▸ ABOUT THIS TASK: Give the count of lines in the records below that contain "left", and say nothing more.

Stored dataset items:
⟨
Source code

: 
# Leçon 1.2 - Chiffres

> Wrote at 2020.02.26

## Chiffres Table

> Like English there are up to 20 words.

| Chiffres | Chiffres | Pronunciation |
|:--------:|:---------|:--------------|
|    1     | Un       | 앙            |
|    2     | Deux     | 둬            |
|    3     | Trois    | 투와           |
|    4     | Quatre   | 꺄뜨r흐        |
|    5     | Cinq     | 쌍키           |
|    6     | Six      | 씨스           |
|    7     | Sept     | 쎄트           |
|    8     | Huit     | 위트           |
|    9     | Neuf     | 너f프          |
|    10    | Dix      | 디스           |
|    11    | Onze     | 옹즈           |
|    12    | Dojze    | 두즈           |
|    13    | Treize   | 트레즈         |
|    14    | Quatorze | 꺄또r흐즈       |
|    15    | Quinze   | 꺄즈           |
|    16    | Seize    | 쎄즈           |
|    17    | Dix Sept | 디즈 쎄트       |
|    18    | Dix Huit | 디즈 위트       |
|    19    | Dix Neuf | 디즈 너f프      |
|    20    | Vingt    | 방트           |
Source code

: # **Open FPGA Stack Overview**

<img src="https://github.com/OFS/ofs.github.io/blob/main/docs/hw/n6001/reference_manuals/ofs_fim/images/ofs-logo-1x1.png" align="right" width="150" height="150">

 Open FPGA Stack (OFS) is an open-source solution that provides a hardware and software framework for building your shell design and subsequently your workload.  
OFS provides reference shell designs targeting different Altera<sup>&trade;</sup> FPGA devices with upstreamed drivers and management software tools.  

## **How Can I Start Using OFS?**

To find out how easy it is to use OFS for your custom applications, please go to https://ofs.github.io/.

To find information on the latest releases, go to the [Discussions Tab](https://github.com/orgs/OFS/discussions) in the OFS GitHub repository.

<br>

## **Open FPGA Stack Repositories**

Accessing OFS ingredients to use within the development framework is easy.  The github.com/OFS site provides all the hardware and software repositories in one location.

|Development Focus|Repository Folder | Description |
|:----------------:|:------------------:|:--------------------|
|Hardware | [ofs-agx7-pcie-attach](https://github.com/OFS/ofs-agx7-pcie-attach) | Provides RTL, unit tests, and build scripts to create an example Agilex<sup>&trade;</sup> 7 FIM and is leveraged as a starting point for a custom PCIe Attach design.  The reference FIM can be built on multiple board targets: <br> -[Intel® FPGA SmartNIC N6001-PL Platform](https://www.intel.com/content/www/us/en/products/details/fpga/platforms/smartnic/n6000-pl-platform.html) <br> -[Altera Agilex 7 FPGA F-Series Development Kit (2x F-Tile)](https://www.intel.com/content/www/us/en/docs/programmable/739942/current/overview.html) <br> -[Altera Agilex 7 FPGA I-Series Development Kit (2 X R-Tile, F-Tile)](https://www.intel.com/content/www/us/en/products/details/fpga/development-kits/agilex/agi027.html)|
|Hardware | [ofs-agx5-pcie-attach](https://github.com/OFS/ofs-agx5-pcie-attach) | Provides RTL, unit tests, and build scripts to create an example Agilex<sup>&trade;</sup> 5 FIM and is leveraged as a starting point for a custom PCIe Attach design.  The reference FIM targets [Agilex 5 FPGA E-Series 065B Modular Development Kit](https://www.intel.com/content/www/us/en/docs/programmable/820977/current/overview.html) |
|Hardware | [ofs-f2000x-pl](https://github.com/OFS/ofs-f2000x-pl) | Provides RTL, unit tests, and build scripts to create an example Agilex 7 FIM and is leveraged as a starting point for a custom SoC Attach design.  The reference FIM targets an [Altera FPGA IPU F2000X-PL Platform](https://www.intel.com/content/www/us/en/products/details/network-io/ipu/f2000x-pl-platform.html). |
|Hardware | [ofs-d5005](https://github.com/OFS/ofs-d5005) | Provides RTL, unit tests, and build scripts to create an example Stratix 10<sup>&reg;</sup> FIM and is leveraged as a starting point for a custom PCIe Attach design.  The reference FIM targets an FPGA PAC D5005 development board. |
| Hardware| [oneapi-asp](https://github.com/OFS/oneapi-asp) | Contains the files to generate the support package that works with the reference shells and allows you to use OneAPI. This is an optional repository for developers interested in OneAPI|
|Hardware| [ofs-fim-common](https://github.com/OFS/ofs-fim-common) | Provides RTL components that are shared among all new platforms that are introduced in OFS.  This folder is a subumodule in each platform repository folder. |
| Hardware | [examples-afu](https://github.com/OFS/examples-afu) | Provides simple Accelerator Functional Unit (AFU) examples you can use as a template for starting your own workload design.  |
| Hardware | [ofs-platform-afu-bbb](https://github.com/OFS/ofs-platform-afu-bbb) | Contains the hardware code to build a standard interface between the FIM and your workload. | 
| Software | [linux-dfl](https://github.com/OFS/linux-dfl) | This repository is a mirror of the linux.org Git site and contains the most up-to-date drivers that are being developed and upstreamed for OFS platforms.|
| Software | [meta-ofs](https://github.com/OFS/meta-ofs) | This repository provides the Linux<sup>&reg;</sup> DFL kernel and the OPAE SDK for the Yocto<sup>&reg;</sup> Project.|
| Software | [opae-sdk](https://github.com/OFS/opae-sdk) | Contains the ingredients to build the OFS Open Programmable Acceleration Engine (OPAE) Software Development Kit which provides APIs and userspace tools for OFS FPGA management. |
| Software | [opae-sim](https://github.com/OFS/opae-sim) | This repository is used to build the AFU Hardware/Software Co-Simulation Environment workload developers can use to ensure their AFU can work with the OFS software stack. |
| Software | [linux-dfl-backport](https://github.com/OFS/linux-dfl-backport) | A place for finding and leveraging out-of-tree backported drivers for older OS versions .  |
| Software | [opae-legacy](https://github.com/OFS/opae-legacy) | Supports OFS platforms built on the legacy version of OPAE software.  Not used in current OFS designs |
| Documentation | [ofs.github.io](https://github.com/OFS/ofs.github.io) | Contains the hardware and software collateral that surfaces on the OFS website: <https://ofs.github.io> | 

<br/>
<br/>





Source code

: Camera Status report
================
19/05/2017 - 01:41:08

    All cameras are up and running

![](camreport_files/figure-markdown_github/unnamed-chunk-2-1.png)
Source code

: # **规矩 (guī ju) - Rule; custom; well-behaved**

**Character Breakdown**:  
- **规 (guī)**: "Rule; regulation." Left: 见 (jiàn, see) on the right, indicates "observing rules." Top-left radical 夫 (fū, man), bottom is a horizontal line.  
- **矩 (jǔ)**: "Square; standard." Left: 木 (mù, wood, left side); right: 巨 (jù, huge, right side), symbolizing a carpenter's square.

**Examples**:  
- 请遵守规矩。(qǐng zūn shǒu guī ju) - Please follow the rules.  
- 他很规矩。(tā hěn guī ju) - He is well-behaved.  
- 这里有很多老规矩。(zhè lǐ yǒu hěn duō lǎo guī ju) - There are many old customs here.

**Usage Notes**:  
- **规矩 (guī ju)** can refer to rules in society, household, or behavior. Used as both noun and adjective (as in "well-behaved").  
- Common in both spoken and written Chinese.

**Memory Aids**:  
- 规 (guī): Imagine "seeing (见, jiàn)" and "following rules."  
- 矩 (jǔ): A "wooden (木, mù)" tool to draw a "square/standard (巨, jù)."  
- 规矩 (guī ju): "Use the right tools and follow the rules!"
⟩
▸ WRITTEN SOLUTION: 2